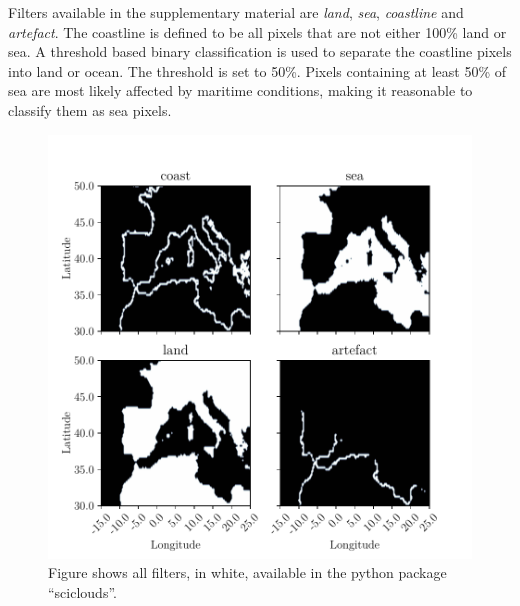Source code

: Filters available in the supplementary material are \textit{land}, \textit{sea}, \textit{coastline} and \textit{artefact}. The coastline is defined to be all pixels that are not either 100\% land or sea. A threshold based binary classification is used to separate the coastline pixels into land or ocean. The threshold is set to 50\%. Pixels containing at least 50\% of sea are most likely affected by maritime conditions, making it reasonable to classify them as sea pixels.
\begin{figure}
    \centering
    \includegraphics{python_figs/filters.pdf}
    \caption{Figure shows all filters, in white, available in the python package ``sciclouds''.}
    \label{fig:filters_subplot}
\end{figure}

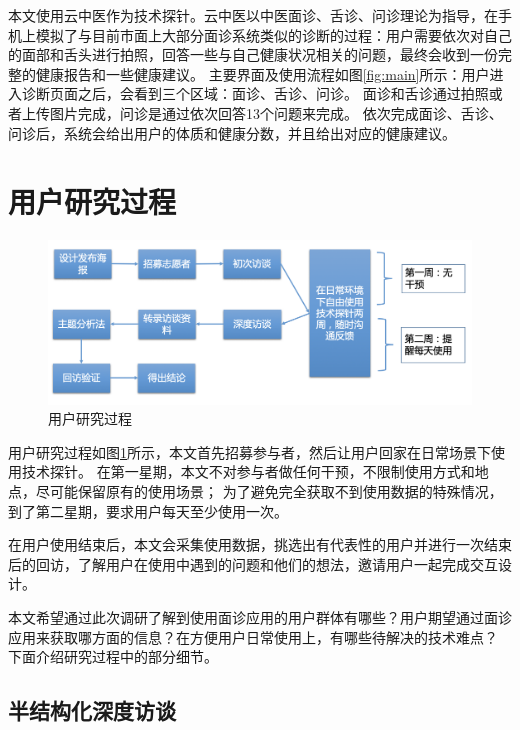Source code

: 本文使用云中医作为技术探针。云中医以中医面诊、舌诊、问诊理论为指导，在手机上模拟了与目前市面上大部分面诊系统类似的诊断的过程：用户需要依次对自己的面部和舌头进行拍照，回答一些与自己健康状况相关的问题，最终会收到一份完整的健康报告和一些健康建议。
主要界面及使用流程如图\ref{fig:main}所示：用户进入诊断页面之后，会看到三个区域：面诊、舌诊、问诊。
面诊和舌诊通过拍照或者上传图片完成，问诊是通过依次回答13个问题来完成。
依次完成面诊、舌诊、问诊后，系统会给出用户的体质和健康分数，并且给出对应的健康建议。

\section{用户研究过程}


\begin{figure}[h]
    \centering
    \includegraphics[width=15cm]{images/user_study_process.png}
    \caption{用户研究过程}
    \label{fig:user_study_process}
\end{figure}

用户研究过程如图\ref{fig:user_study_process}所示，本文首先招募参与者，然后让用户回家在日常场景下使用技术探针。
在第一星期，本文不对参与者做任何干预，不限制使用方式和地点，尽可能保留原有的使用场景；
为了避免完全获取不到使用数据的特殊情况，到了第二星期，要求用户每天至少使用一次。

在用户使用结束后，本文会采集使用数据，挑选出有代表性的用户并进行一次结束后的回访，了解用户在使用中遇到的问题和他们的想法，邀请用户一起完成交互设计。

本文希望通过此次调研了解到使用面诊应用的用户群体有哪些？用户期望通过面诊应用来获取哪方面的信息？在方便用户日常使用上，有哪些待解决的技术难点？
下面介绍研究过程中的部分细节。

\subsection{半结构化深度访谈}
------------------------------------------------------------
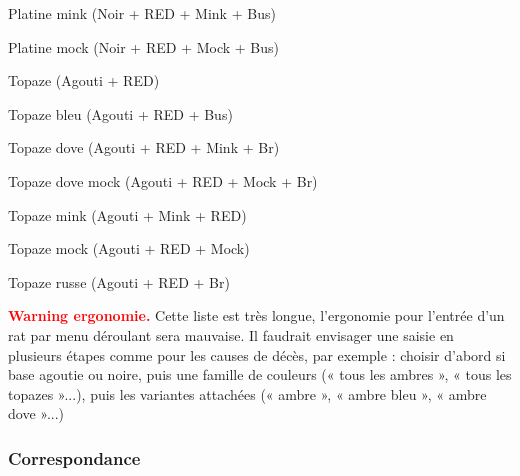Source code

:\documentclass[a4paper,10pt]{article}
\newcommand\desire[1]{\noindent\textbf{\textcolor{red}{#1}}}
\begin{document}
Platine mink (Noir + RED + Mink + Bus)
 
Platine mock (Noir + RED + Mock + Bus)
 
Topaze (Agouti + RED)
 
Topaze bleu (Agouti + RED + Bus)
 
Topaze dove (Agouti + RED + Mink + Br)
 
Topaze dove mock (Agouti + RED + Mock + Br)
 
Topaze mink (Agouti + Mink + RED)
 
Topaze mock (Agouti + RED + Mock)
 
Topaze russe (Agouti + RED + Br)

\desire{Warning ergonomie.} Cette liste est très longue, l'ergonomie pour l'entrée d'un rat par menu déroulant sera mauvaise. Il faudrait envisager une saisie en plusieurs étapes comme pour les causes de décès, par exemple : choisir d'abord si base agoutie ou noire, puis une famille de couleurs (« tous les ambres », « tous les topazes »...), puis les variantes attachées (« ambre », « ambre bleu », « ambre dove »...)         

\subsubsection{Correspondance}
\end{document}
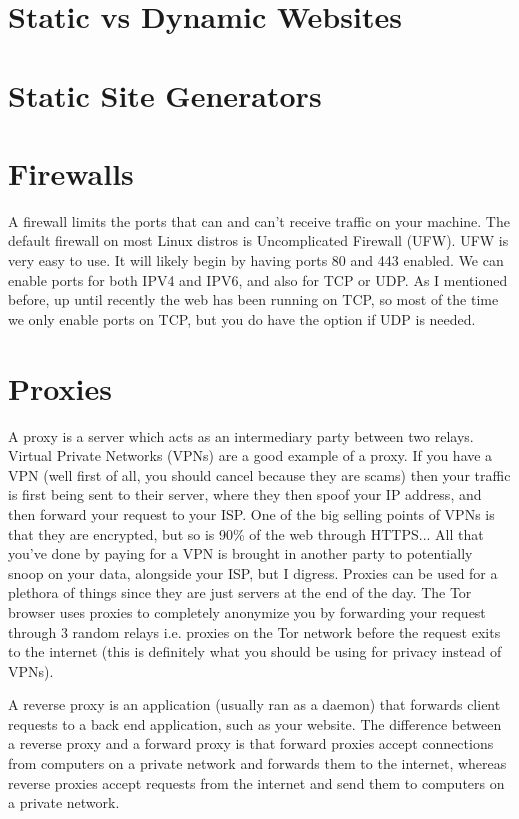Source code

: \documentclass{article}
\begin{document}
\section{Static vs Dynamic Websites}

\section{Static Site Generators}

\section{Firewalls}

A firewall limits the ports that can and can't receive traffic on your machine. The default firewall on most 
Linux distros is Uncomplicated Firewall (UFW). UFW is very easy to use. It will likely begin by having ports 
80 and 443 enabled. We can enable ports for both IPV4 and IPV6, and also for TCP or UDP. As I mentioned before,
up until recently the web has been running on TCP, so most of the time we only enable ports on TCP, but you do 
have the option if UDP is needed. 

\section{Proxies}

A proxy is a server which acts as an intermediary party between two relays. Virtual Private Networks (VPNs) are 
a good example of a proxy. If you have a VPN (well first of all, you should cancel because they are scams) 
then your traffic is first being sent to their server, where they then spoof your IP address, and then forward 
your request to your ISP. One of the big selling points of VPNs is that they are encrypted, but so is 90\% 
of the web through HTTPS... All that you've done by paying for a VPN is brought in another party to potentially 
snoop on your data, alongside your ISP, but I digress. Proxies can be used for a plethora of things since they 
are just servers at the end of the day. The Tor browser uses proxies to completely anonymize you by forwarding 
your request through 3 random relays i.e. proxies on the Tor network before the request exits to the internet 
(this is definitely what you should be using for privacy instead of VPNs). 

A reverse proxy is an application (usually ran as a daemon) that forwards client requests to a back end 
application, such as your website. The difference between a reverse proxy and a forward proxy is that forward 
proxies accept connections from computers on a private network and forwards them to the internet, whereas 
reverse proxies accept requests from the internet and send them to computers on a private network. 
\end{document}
------------------------------------------------------------
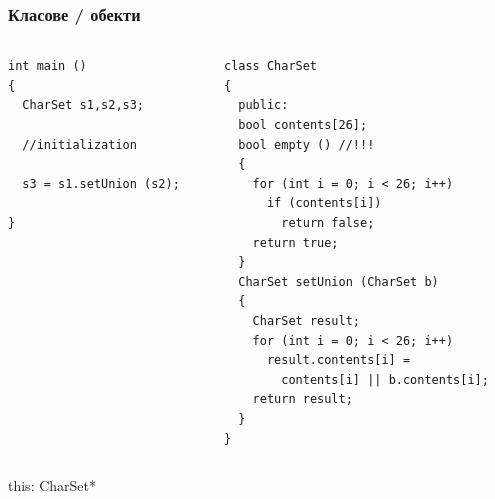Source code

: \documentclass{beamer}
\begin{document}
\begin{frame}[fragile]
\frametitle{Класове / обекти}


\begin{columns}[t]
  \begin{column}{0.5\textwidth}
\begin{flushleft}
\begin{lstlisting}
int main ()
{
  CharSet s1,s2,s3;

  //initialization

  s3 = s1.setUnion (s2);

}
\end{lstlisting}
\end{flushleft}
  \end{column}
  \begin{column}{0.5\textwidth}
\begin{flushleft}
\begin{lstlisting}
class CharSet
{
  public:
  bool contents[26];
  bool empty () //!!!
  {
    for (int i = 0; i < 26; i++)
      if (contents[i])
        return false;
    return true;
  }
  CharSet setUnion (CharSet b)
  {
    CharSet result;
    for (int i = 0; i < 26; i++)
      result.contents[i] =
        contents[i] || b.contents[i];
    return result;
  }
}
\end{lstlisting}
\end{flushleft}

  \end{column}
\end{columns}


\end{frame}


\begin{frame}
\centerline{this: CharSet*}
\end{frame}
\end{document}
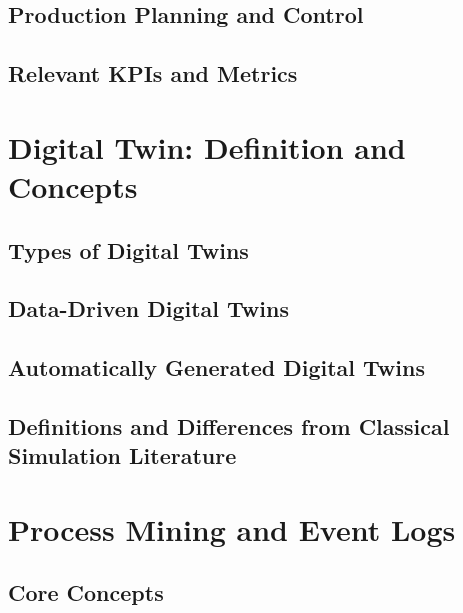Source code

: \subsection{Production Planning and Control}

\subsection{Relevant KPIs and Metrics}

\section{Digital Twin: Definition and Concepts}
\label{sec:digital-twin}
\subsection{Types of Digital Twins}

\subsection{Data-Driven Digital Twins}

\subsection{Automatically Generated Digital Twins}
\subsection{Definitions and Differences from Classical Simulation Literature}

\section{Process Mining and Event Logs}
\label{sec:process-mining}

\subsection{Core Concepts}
------------------------------------------------------------
For each line above that contains the word "VPNs", copy that line.

A proxy is a server which acts as an intermediary party between two relays. Virtual Private Networks (VPNs) are 
your request to your ISP. One of the big selling points of VPNs is that they are encrypted, but so is 90\% 
(this is definitely what you should be using for privacy instead of VPNs). 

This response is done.